== WHAT YOU WILL DO ==
I would like every record printed again, exactly as shown.

== DATA TO PROCESS ==
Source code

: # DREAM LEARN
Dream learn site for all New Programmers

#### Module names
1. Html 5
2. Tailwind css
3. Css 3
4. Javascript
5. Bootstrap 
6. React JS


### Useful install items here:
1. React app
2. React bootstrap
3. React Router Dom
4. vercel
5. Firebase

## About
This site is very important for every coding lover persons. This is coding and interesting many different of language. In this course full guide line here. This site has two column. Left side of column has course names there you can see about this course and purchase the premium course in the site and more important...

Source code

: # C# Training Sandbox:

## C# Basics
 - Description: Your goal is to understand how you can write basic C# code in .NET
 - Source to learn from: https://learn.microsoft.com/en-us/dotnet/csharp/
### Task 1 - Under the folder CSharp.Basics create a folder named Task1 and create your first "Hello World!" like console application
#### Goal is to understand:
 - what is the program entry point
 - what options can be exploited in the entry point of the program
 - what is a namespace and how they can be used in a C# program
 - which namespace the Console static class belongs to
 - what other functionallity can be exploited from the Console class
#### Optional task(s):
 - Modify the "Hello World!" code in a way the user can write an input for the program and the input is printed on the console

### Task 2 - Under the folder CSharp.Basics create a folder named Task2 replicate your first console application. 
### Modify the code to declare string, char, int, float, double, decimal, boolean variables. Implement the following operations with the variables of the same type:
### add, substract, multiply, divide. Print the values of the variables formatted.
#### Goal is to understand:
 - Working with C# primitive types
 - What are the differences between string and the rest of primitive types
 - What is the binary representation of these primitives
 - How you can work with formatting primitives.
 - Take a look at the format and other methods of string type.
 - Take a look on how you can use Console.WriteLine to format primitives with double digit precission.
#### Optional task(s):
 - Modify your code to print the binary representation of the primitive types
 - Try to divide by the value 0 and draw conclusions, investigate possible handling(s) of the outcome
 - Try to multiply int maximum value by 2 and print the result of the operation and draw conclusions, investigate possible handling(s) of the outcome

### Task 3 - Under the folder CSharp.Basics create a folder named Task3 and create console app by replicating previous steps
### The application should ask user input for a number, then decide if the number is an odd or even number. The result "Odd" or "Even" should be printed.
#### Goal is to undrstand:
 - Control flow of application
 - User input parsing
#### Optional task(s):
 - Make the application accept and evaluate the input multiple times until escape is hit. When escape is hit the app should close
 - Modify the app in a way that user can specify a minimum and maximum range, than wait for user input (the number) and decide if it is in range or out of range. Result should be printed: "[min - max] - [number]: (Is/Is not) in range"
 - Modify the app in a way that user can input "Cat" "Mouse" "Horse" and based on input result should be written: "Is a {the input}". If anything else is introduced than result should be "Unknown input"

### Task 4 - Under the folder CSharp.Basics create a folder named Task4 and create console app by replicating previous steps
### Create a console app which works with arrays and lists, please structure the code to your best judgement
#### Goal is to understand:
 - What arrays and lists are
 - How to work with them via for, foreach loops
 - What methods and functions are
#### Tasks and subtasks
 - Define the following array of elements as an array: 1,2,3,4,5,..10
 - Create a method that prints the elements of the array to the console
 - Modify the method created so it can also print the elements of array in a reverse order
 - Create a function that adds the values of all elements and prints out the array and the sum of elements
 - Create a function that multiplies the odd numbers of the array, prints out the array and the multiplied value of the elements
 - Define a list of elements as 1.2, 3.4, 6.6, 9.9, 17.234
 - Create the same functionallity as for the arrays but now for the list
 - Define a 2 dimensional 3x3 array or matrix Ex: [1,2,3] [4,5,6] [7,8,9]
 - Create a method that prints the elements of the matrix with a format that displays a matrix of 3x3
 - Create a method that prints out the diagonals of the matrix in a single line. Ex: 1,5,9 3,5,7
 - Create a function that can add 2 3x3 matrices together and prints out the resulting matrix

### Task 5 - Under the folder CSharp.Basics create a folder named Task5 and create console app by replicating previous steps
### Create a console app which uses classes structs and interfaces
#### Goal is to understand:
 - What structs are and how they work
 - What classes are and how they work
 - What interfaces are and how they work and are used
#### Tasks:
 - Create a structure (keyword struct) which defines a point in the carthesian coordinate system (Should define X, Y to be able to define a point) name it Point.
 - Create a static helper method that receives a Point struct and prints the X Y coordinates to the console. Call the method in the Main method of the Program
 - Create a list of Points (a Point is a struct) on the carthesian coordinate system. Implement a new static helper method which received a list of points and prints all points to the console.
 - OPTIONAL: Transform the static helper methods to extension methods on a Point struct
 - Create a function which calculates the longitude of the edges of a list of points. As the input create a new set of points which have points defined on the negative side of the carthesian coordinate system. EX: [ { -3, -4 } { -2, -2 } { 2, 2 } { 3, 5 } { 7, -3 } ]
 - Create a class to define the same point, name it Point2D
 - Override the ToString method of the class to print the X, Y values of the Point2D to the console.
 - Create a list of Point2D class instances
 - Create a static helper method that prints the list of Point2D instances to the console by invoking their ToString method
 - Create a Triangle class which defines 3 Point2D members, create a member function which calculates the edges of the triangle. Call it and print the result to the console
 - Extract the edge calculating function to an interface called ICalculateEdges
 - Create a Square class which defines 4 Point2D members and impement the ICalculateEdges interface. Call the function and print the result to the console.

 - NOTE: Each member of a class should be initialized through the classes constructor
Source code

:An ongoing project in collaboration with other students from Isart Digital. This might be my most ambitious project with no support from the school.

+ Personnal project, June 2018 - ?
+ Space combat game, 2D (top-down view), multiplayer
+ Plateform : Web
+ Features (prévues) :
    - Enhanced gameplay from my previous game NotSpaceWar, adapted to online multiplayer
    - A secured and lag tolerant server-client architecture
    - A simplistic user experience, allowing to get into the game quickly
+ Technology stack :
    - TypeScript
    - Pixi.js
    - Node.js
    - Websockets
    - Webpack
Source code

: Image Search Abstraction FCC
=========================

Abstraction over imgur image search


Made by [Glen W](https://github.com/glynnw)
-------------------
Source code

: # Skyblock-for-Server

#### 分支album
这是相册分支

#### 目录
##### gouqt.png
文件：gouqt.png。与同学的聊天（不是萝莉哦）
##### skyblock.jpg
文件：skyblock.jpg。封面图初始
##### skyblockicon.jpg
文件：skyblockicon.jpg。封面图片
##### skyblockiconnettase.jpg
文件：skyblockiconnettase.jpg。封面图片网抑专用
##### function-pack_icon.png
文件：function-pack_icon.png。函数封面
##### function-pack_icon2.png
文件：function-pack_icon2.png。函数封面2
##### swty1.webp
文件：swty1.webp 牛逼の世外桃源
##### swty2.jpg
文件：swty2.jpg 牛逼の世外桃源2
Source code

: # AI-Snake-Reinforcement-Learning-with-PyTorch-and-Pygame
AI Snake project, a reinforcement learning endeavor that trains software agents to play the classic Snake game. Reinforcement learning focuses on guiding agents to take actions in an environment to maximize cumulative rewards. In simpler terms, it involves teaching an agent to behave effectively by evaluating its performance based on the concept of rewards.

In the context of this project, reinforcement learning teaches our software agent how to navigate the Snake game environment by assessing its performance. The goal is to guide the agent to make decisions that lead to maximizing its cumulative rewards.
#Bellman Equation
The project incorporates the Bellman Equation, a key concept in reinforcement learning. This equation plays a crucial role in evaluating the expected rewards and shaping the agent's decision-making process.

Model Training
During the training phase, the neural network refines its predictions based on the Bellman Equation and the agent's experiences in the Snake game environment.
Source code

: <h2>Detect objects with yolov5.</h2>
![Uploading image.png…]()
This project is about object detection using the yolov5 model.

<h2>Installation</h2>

== ANSWER FOR THE TASK ==
Source code

: # DREAM LEARN
Dream learn site for all New Programmers

#### Module names
1. Html 5
2. Tailwind css
3. Css 3
4. Javascript
5. Bootstrap 
6. React JS


### Useful install items here:
1. React app
2. React bootstrap
3. React Router Dom
4. vercel
5. Firebase

## About
This site is very important for every coding lover persons. This is coding and interesting many different of language. In this course full guide line here. This site has two column. Left side of column has course names there you can see about this course and purchase the premium course in the site and more important...

Source code

: # C# Training Sandbox:

## C# Basics
 - Description: Your goal is to understand how you can write basic C# code in .NET
 - Source to learn from: https://learn.microsoft.com/en-us/dotnet/csharp/
### Task 1 - Under the folder CSharp.Basics create a folder named Task1 and create your first "Hello World!" like console application
#### Goal is to understand:
 - what is the program entry point
 - what options can be exploited in the entry point of the program
 - what is a namespace and how they can be used in a C# program
 - which namespace the Console static class belongs to
 - what other functionallity can be exploited from the Console class
#### Optional task(s):
 - Modify the "Hello World!" code in a way the user can write an input for the program and the input is printed on the console

### Task 2 - Under the folder CSharp.Basics create a folder named Task2 replicate your first console application. 
### Modify the code to declare string, char, int, float, double, decimal, boolean variables. Implement the following operations with the variables of the same type:
### add, substract, multiply, divide. Print the values of the variables formatted.
#### Goal is to understand:
 - Working with C# primitive types
 - What are the differences between string and the rest of primitive types
 - What is the binary representation of these primitives
 - How you can work with formatting primitives.
 - Take a look at the format and other methods of string type.
 - Take a look on how you can use Console.WriteLine to format primitives with double digit precission.
#### Optional task(s):
 - Modify your code to print the binary representation of the primitive types
 - Try to divide by the value 0 and draw conclusions, investigate possible handling(s) of the outcome
 - Try to multiply int maximum value by 2 and print the result of the operation and draw conclusions, investigate possible handling(s) of the outcome

### Task 3 - Under the folder CSharp.Basics create a folder named Task3 and create console app by replicating previous steps
### The application should ask user input for a number, then decide if the number is an odd or even number. The result "Odd" or "Even" should be printed.
#### Goal is to undrstand:
 - Control flow of application
 - User input parsing
#### Optional task(s):
 - Make the application accept and evaluate the input multiple times until escape is hit. When escape is hit the app should close
 - Modify the app in a way that user can specify a minimum and maximum range, than wait for user input (the number) and decide if it is in range or out of range. Result should be printed: "[min - max] - [number]: (Is/Is not) in range"
 - Modify the app in a way that user can input "Cat" "Mouse" "Horse" and based on input result should be written: "Is a {the input}". If anything else is introduced than result should be "Unknown input"

### Task 4 - Under the folder CSharp.Basics create a folder named Task4 and create console app by replicating previous steps
### Create a console app which works with arrays and lists, please structure the code to your best judgement
#### Goal is to understand:
 - What arrays and lists are
 - How to work with them via for, foreach loops
 - What methods and functions are
#### Tasks and subtasks
 - Define the following array of elements as an array: 1,2,3,4,5,..10
 - Create a method that prints the elements of the array to the console
 - Modify the method created so it can also print the elements of array in a reverse order
 - Create a function that adds the values of all elements and prints out the array and the sum of elements
 - Create a function that multiplies the odd numbers of the array, prints out the array and the multiplied value of the elements
 - Define a list of elements as 1.2, 3.4, 6.6, 9.9, 17.234
 - Create the same functionallity as for the arrays but now for the list
 - Define a 2 dimensional 3x3 array or matrix Ex: [1,2,3] [4,5,6] [7,8,9]
 - Create a method that prints the elements of the matrix with a format that displays a matrix of 3x3
 - Create a method that prints out the diagonals of the matrix in a single line. Ex: 1,5,9 3,5,7
 - Create a function that can add 2 3x3 matrices together and prints out the resulting matrix

### Task 5 - Under the folder CSharp.Basics create a folder named Task5 and create console app by replicating previous steps
### Create a console app which uses classes structs and interfaces
#### Goal is to understand:
 - What structs are and how they work
 - What classes are and how they work
 - What interfaces are and how they work and are used
#### Tasks:
 - Create a structure (keyword struct) which defines a point in the carthesian coordinate system (Should define X, Y to be able to define a point) name it Point.
 - Create a static helper method that receives a Point struct and prints the X Y coordinates to the console. Call the method in the Main method of the Program
 - Create a list of Points (a Point is a struct) on the carthesian coordinate system. Implement a new static helper method which received a list of points and prints all points to the console.
 - OPTIONAL: Transform the static helper methods to extension methods on a Point struct
 - Create a function which calculates the longitude of the edges of a list of points. As the input create a new set of points which have points defined on the negative side of the carthesian coordinate system. EX: [ { -3, -4 } { -2, -2 } { 2, 2 } { 3, 5 } { 7, -3 } ]
 - Create a class to define the same point, name it Point2D
 - Override the ToString method of the class to print the X, Y values of the Point2D to the console.
 - Create a list of Point2D class instances
 - Create a static helper method that prints the list of Point2D instances to the console by invoking their ToString method
 - Create a Triangle class which defines 3 Point2D members, create a member function which calculates the edges of the triangle. Call it and print the result to the console
 - Extract the edge calculating function to an interface called ICalculateEdges
 - Create a Square class which defines 4 Point2D members and impement the ICalculateEdges interface. Call the function and print the result to the console.

 - NOTE: Each member of a class should be initialized through the classes constructor
Source code

:An ongoing project in collaboration with other students from Isart Digital. This might be my most ambitious project with no support from the school.

+ Personnal project, June 2018 - ?
+ Space combat game, 2D (top-down view), multiplayer
+ Plateform : Web
+ Features (prévues) :
    - Enhanced gameplay from my previous game NotSpaceWar, adapted to online multiplayer
    - A secured and lag tolerant server-client architecture
    - A simplistic user experience, allowing to get into the game quickly
+ Technology stack :
    - TypeScript
    - Pixi.js
    - Node.js
    - Websockets
    - Webpack
Source code

: Image Search Abstraction FCC
=========================

Abstraction over imgur image search


Made by [Glen W](https://github.com/glynnw)
-------------------
Source code

: # Skyblock-for-Server

#### 分支album
这是相册分支

#### 目录
##### gouqt.png
文件：gouqt.png。与同学的聊天（不是萝莉哦）
##### skyblock.jpg
文件：skyblock.jpg。封面图初始
##### skyblockicon.jpg
文件：skyblockicon.jpg。封面图片
##### skyblockiconnettase.jpg
文件：skyblockiconnettase.jpg。封面图片网抑专用
##### function-pack_icon.png
文件：function-pack_icon.png。函数封面
##### function-pack_icon2.png
文件：function-pack_icon2.png。函数封面2
##### swty1.webp
文件：swty1.webp 牛逼の世外桃源
##### swty2.jpg
文件：swty2.jpg 牛逼の世外桃源2
Source code

: # AI-Snake-Reinforcement-Learning-with-PyTorch-and-Pygame
AI Snake project, a reinforcement learning endeavor that trains software agents to play the classic Snake game. Reinforcement learning focuses on guiding agents to take actions in an environment to maximize cumulative rewards. In simpler terms, it involves teaching an agent to behave effectively by evaluating its performance based on the concept of rewards.

In the context of this project, reinforcement learning teaches our software agent how to navigate the Snake game environment by assessing its performance. The goal is to guide the agent to make decisions that lead to maximizing its cumulative rewards.
#Bellman Equation
The project incorporates the Bellman Equation, a key concept in reinforcement learning. This equation plays a crucial role in evaluating the expected rewards and shaping the agent's decision-making process.

Model Training
During the training phase, the neural network refines its predictions based on the Bellman Equation and the agent's experiences in the Snake game environment.
Source code

: <h2>Detect objects with yolov5.</h2>
![Uploading image.png…]()
This project is about object detection using the yolov5 model.

<h2>Installation</h2>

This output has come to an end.